Learning dynamical models from stochastic trajectories

TL;DR

This paper introduces robust, information-theoretic tools for inferring stochastic dynamical models from noisy biological trajectory data, enabling better understanding of complex biological systems.

Contribution

It develops universal inference methods for stochastic models from experimental trajectories, addressing a key bottleneck in data-driven biophysics.

Findings

Effective inference of Langevin system models

Quantification of entropy production rates

Application to biological trajectory data

Abstract

The dynamics of biological systems, from proteins to cells to organisms, is complex and stochastic. To decipher their physical laws, we need to bridge between experimental observations and theoretical modeling.

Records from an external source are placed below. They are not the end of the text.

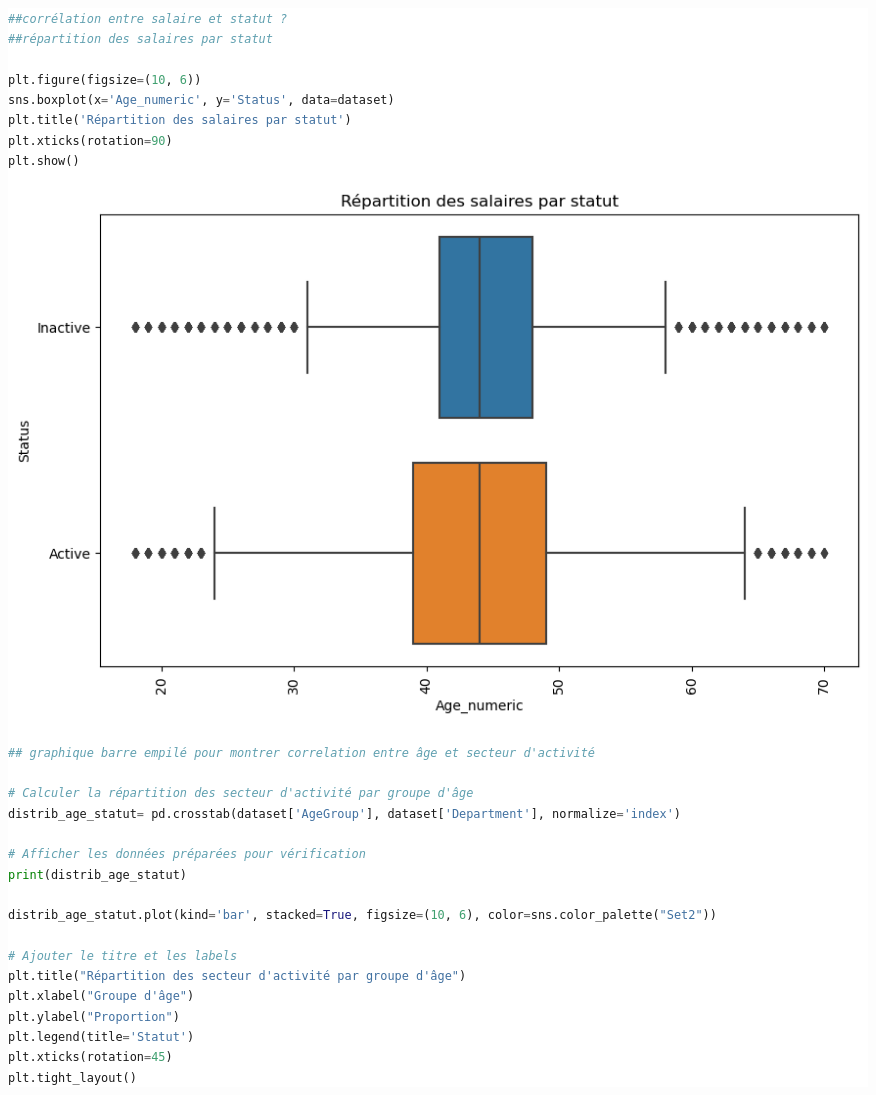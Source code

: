 


```python
##corrélation entre salaire et statut ? 
##répartition des salaires par statut 

plt.figure(figsize=(10, 6))
sns.boxplot(x='Age_numeric', y='Status', data=dataset)
plt.title('Répartition des salaires par statut')
plt.xticks(rotation=90)
plt.show()

```


    
![png](output_41_0.png)
    



```python
## graphique barre empilé pour montrer correlation entre âge et secteur d'activité 

# Calculer la répartition des secteur d'activité par groupe d'âge
distrib_age_statut= pd.crosstab(dataset['AgeGroup'], dataset['Department'], normalize='index')

# Afficher les données préparées pour vérification
print(distrib_age_statut)

distrib_age_statut.plot(kind='bar', stacked=True, figsize=(10, 6), color=sns.color_palette("Set2"))

# Ajouter le titre et les labels
plt.title("Répartition des secteur d'activité par groupe d'âge")
plt.xlabel("Groupe d'âge")
plt.ylabel("Proportion")
plt.legend(title='Statut')
plt.xticks(rotation=45)
plt.tight_layout()

```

Thanks to progress in microscopy and tracking, there is today an abundance of experimental trajectories reflecting these dynamical laws. Inferring physical models from noisy and imperfect experimental data, however, is challenging. Because there are no inference methods that are robust and efficient, model reconstruction from experimental trajectories is a bottleneck to data-driven biophysics. In this Thesis, I present a set of tools developed to bridge this gap and permit robust and universal inference of stochastic dynamical models from experimental trajectories. These methods are rooted in an information-theoretical framework that quantifies how much can be inferred from trajectories that are short, partial and noisy. They permit the efficient inference of dynamical models for overdamped and underdamped Langevin systems, as well as the inference of entropy production rates. I finally present early applications of these techniques, as well as future research directions.